All this tracking and calculating can seem like drudgery, but it has to be done, says Amanda Mills, a financial therapist in Toronto and owner of Loose Change, a company that helps people tackle their emotional bugaboos about money. “People try to make a plan without knowing what they did last year and they can’t stick to it,” she says. “Making a budget without knowing where you actually sit is tricky. It’s almost useless, actually.”
After tracking, evaluate the results: What are you spending and why? Is there anything you would like to spend more money on? Is there anything you can spend less money on? Most people severely underestimate what they spend on items such as groceries, a night’s entertainment or their cellphone bills. Can you shop at a cheaper grocery store? Maybe take in a movie at a second-run cinema instead of the multiplex? Or perhaps it’s time to call the cellphone provider and switch to a cheaper plan.
Tracking and evaluating expenditures serves another purpose, says Mills. When people think about how much money they spend as they’re spending it, they gradually and naturally start to shift away from buying things they want, to buying things they need. Mills herself started tracking how much money she was spending on lattes about six years ago and discovered that figure was coming in at $300 a month, or $3,600 a year. Simply by evaluating one expenditure, Mills realized she could buy a machine to make her lattes at the office and save a lot of money.

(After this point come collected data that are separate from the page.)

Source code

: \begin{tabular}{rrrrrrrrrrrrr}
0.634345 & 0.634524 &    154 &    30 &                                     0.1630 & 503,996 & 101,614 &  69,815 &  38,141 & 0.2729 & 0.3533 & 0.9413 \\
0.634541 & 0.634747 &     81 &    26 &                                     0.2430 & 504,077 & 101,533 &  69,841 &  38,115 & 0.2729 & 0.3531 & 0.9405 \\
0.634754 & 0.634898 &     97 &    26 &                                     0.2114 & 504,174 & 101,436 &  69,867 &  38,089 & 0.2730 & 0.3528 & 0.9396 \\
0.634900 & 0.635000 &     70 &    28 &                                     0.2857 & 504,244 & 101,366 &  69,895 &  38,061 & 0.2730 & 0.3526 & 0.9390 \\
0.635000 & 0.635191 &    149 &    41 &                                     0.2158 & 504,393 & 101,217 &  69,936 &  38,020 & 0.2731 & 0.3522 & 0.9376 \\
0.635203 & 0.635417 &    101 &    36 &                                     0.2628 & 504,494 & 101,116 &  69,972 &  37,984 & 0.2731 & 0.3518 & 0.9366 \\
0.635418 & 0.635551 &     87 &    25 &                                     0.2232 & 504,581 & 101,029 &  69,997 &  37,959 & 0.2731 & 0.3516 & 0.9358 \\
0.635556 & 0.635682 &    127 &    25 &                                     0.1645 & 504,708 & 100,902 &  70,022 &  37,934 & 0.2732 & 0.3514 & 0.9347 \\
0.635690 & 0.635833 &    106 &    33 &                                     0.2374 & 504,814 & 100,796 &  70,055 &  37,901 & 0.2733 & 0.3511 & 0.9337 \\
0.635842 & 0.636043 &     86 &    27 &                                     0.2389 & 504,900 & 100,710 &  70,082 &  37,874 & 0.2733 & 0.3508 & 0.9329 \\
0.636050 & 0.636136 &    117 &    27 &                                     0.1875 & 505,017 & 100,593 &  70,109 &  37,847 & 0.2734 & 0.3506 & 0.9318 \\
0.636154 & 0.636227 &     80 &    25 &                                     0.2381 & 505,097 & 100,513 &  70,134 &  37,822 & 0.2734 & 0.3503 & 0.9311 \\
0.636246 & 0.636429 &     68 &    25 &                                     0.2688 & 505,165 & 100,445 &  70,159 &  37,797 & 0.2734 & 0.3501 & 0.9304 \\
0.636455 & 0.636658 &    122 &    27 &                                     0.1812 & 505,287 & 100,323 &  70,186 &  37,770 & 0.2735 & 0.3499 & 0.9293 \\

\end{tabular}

The last step to becoming budget-wise is the most difficult: Follow your plan. Esmaralda and Matthew Pitman from Brampton, Ont., use the jar system, something they learned from the television show Til Debt Do Us Part. The couple have three small children and want to move to a larger house in the next couple of years. To make it happen, they have to save up some cash and tackle their debt.
The jar system is as easy as it gets. After the Pitmans determined how much money they were spending, they pinpointed the places they could cut back – no more big splurges at the grocery store, for instance – and stuffed the correlating amount of cash in a jar. Once that hundred bucks for food and diapers is gone, it’s gone.
The system works only because both spouses are on board, though. “It has to be a two-way street,” says Esmaralda. “Matthew can’t just go out and use his debit card because he wants something. We’re both committed to this.”
One last word of advice: Don’t be too hard on yourself. Budgeting isn’t about being punitive or blaming someone (especially important when you’re going through the process with a husband or partner). It’s about making informed decisions. Besides, that daily chocolate bar might be giving you as much pleasure as your Aunt Marla’s season’s tickets to the opera give her.
“A budget is a lifestyle choice,” says Penner.